Problem to solve:
Search the data for "property". Return each matching line.

:::

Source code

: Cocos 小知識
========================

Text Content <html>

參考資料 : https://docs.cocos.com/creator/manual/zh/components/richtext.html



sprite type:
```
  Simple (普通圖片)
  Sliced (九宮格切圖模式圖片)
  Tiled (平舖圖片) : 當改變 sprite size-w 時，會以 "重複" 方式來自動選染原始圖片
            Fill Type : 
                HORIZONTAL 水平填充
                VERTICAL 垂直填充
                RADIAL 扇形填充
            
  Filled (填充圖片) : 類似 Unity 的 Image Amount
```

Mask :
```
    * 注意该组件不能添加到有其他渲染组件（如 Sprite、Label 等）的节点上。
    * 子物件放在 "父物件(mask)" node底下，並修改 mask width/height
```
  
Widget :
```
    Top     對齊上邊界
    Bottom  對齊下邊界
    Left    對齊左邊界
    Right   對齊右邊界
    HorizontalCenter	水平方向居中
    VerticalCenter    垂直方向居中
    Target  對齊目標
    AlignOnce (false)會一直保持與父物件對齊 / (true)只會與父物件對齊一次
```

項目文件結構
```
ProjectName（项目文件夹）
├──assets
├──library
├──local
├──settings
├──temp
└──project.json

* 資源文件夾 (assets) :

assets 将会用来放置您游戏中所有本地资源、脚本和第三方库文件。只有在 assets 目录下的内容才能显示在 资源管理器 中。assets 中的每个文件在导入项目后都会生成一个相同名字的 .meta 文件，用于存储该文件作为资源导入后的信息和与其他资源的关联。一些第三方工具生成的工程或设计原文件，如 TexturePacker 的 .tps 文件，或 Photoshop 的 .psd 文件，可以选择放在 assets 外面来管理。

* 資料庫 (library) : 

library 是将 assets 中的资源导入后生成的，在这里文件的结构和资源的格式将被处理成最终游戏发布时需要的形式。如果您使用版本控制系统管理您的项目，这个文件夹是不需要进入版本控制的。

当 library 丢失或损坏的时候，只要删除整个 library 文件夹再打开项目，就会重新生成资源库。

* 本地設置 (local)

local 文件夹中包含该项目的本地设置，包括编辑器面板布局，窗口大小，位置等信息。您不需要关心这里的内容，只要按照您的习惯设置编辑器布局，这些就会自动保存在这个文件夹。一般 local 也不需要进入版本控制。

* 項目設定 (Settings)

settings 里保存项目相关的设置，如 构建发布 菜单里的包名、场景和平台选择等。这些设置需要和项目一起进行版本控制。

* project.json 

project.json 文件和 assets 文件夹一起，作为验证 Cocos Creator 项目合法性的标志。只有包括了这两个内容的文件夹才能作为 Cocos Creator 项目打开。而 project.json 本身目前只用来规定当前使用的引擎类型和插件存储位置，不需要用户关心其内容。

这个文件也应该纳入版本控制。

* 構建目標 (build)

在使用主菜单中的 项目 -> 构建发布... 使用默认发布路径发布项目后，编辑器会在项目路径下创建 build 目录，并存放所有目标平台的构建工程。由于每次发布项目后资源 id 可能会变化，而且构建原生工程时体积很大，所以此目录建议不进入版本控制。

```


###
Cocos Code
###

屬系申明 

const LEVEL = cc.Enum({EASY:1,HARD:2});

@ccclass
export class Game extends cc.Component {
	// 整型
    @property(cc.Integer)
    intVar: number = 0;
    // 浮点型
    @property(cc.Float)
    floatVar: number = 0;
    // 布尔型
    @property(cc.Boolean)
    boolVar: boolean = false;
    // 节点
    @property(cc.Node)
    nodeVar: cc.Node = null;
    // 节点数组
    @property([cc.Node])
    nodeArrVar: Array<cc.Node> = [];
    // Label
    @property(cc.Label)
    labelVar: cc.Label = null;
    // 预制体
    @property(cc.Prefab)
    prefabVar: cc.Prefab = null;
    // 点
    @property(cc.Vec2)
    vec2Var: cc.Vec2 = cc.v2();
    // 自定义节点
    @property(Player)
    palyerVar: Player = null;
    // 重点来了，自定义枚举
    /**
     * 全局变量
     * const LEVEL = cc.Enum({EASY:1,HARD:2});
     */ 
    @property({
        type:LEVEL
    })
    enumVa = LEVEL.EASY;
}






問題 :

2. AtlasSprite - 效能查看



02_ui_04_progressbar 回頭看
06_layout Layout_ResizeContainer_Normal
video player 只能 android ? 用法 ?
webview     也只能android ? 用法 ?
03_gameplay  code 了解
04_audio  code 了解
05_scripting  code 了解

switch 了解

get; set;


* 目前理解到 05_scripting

:::

Written answer:
    @property(cc.Integer)
    @property(cc.Float)
    @property(cc.Boolean)
    @property(cc.Node)
    @property([cc.Node])
    @property(cc.Label)
    @property(cc.Prefab)
    @property(cc.Vec2)
    @property(Player)
    @property({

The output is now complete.